政治家が個人的スキャンダルで失脚するのは残念な事である。平成の歴史で強烈な印象を残しているのは宇野宗祐首相の愛人スキャンダルである。この影響で宇野首相率いる自民党は大敗した。鳥越俊太郎のスクープによるこの出来事以降、政治家には聖人君子ぶりが求められるようになり、特に女性スキャンダルは政治家生命を奪うものとなった。

山尾志桜里議員の不倫報道で、一部の識者から個人スキャンダルで政治家を批判するのは良くないという意見が出てきているのは、個人的には喜ばしい事である。鳥越俊太郎によって崩された昭和の伝統が戻るのである。政治がゴシップネタに左右されないのが、成熟した民主主義として必要だ。

だが残念ながら牧歌的な時代は終了した。現代では昔の保守的な道徳や倫理がかなり廃れているが、配偶者に対する不貞行為については、それほど大きな価値観の変化はない。夫人公認の妾も許されない社会である。配偶者公認であっても不倫が許容される事はない。

いくらマスコミや評論家が政治家の不倫に寛大になっても、有権者は様々な価値観を持つ集団であり、選挙の洗礼は避けられない。識者が政治家の能力を見よと言っても、選挙民に嫌われてしまったのでは政治家は続けられない。

もし、今回の件で山尾議員の現場写真を撮ったのが中国の工作員で、その他には誰にもバレていない状況で彼女が民進党の幹事長になっていたらどうなっていたか。あるいは不倫の相手が北朝鮮のスパイだったらどうなのか。
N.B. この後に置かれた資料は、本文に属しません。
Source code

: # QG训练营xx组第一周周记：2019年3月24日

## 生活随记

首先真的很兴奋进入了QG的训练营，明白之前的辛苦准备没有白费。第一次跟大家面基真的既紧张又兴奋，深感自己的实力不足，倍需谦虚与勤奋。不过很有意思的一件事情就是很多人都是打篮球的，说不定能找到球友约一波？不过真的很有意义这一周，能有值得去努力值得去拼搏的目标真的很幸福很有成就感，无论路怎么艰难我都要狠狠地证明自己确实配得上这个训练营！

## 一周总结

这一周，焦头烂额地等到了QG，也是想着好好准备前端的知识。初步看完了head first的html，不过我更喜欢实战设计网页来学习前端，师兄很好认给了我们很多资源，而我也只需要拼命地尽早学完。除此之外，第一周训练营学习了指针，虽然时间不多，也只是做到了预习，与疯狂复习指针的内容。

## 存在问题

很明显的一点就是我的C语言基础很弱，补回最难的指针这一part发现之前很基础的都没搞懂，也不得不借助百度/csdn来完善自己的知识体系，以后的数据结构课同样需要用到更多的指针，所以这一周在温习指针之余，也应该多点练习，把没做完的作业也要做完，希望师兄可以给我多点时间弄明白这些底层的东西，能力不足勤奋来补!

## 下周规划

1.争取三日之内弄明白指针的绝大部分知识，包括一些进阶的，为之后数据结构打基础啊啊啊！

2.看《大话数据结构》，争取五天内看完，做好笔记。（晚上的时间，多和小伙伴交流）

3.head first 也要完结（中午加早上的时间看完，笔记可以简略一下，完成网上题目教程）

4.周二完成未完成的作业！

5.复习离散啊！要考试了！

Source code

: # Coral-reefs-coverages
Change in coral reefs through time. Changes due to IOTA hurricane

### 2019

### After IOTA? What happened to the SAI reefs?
中国や北朝鮮といった敵対国家だけではない。アメリカやドイツの工作員だって、有力政治家のスキャンダルを握ったら何をするか分からない。暴力団に知られる方がまだましなくらいだ。

その意味で週刊文春がスクープしたのは民進党にとっては救いであった。というより、日本が助かったと言うべきであろう。個人的にはプライベートな時間を晒して売り上げる週刊紙や夕刊紙は嫌いだが、変な意味で日本の浄化に役立っていると言える。

本人達にとって週刊紙でバラされるのは脅威だが、国民にとっては当人と海外工作員や暴力団だけが知っている政治家の不倫が脅威である。今回の事件を機に、不貞を隠している政治家は早いところ公開した方が良い。